Some labor and delivery patients are still uncomfortable with a male nurse stepping in when they’re delivering their offspring. Of course, when push comes to shove (literally!), just having a skilled nurse by their side to help them deliver a healthy baby is all that matters in the long run. Male labor and delivery nurses MAY have to put up with a bit of ribbing from their non-medical professional friends, who might wonder their motives for working in this particular unit.

Pet Peeve 4 - Constantly being used for your brawn

Hercules! When a male nurse reports for duty, other nurses and hospital staff have a tendency to whisk him towards either heavy equipment or an overweight patient that needs to be lifted. Male nurses didn’t sign up to the profession to feel like roadies or moving professionals, but with fewer men than women in the profession, they tend to be the go-to person for any kind of manual labor.

Pet Peeve 5 - Being mistaken as another staff member

Put a guy in scrubs and many immediately see him as the doctor...or the janitor.

Just because you’re a male running around in scrubs doesn’t mean you can prescribe meds, or take out the trash. Unfortunately, male nurses are indeed frequently mistaken for a doctor or a janitor at least once a day, simply because they are not a woman. Slowly but surely society is accepting that yes, nurses can indeed be men, and then hopefully these blunders will dissipate as more men enter this lucrative and rewarding profession.

Pet Peeve 6 - Assumptions regarding sexual preference

Despite the fact that many have gay friends, heterosexual male nurses get tired of being perceived as gay themselves.

Men were actually refused admittance to many nursing schools until the U.S. Supreme Court deemed this exclusion unconstitutional in 1981. Since then, more and more men, whether gay or straight, have signed up to become RNs. Some nursing schools are even actively seeking out higher male enrollment. Plus, the U.S. Department of Health and Human Services developed a popular program to encourage former military medics to become male nurses, a career transition that makes the utmost sense.

We love Florida’s popular ad campaign slogan, crafted to recruit more male nurses: “Are you Man Enough to be a Nurse?” Given the how lucrative, flexible and respected nursing is, the field should be open to all.

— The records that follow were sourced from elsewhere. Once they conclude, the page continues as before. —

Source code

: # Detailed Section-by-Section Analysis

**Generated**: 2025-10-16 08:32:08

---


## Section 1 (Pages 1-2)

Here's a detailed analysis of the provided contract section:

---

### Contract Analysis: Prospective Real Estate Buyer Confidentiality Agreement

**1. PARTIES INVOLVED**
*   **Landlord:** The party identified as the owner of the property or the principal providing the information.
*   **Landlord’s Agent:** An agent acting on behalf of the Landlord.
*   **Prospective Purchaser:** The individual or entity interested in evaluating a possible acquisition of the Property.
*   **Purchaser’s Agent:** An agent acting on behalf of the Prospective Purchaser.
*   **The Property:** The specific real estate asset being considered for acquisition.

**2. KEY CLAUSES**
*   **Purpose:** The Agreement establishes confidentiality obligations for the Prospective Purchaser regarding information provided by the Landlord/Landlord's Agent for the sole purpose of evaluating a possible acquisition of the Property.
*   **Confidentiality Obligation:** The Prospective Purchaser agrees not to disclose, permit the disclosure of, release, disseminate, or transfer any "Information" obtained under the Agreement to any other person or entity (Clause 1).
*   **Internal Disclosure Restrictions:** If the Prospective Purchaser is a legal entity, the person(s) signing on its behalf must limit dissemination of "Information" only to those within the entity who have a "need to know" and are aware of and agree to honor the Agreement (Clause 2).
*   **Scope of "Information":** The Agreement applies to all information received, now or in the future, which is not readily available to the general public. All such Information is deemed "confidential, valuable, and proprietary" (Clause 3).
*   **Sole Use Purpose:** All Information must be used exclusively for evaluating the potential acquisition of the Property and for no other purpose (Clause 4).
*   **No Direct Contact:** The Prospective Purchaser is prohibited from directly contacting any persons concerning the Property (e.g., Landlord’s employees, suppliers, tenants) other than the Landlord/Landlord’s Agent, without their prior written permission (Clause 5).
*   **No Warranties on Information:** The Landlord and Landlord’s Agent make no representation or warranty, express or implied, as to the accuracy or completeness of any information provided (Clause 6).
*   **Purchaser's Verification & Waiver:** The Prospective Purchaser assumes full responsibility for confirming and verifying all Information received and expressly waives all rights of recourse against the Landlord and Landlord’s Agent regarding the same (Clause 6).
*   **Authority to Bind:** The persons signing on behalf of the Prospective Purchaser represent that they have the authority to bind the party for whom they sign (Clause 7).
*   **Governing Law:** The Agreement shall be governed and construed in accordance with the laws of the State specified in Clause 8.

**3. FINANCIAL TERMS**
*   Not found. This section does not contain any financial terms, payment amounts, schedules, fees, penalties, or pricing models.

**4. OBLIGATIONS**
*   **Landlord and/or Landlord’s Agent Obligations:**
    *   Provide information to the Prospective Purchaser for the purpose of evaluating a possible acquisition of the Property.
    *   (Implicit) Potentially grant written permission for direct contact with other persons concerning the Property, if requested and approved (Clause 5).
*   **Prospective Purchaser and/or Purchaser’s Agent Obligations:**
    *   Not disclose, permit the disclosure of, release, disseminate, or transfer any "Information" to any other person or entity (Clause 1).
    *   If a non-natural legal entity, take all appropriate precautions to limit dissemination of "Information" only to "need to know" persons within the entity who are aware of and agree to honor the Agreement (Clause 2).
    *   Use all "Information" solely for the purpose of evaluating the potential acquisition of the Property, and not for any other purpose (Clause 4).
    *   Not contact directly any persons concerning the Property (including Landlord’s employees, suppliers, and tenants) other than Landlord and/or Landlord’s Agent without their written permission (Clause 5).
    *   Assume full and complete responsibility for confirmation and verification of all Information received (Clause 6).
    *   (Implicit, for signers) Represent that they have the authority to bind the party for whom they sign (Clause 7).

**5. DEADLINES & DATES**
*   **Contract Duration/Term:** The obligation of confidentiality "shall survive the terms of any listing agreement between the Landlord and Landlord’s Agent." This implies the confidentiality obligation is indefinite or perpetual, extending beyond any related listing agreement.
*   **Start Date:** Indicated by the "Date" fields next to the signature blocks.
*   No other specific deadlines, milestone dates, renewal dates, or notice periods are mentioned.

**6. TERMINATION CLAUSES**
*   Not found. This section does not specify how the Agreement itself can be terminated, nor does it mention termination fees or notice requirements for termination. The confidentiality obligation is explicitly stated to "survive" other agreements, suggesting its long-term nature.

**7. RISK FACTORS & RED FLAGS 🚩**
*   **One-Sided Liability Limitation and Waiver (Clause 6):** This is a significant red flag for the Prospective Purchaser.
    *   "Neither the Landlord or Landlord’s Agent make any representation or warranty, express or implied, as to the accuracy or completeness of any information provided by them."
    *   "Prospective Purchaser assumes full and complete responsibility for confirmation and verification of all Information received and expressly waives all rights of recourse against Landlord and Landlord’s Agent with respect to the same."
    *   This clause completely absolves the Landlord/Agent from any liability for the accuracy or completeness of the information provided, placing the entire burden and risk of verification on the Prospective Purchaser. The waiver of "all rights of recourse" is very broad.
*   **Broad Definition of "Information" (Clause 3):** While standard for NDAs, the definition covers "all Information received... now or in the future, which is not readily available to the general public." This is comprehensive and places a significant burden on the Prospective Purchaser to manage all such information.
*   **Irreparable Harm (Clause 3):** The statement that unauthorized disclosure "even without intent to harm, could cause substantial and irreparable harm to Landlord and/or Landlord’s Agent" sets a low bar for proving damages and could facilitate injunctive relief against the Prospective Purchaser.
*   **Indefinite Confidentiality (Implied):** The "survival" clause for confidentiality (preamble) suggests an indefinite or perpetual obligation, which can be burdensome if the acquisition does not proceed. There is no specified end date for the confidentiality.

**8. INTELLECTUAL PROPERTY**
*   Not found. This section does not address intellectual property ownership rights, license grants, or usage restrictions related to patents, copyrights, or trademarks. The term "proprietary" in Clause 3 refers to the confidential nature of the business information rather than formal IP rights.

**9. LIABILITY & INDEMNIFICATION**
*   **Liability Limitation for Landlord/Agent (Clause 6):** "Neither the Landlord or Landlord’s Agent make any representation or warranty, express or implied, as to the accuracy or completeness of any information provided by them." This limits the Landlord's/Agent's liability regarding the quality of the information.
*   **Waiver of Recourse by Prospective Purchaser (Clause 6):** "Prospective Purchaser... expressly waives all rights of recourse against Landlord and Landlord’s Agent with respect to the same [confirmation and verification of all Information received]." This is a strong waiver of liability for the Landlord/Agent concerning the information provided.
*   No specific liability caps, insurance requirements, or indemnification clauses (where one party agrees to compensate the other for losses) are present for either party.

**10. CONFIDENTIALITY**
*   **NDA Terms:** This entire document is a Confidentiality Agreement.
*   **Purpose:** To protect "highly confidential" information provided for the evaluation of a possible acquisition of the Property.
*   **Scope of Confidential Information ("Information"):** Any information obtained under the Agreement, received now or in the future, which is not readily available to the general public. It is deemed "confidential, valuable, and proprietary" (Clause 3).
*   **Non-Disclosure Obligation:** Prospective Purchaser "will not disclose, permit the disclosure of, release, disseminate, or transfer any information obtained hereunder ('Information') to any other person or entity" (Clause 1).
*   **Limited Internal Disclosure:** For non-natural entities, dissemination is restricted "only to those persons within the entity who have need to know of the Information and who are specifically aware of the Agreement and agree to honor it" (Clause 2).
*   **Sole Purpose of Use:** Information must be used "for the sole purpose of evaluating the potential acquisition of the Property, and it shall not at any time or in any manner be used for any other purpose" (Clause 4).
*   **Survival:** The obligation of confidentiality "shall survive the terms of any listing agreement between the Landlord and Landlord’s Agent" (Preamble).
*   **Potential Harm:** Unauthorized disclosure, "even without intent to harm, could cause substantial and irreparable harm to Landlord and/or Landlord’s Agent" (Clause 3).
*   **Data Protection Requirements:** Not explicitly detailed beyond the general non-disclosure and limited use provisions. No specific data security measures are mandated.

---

Pet Peeve 7 - A lack of manly scrubs

The usual choice of scrubs for nurses is endless: cartoon characters, flowers, pretty colors, animal-themed, you name it. But what can the male nurses wear? They have a completely different upper body build that looks funny in typical female-style scrubs. Luckily, Scott Topiol, the co-founder of the men’s scrubs website,, realized this deficiency. He saved the day by offering choices that offer “more masculine styling options” and “are made specifically for men” with a more athletic, sporty cut.

Travel nursing offers great perks for both men and women.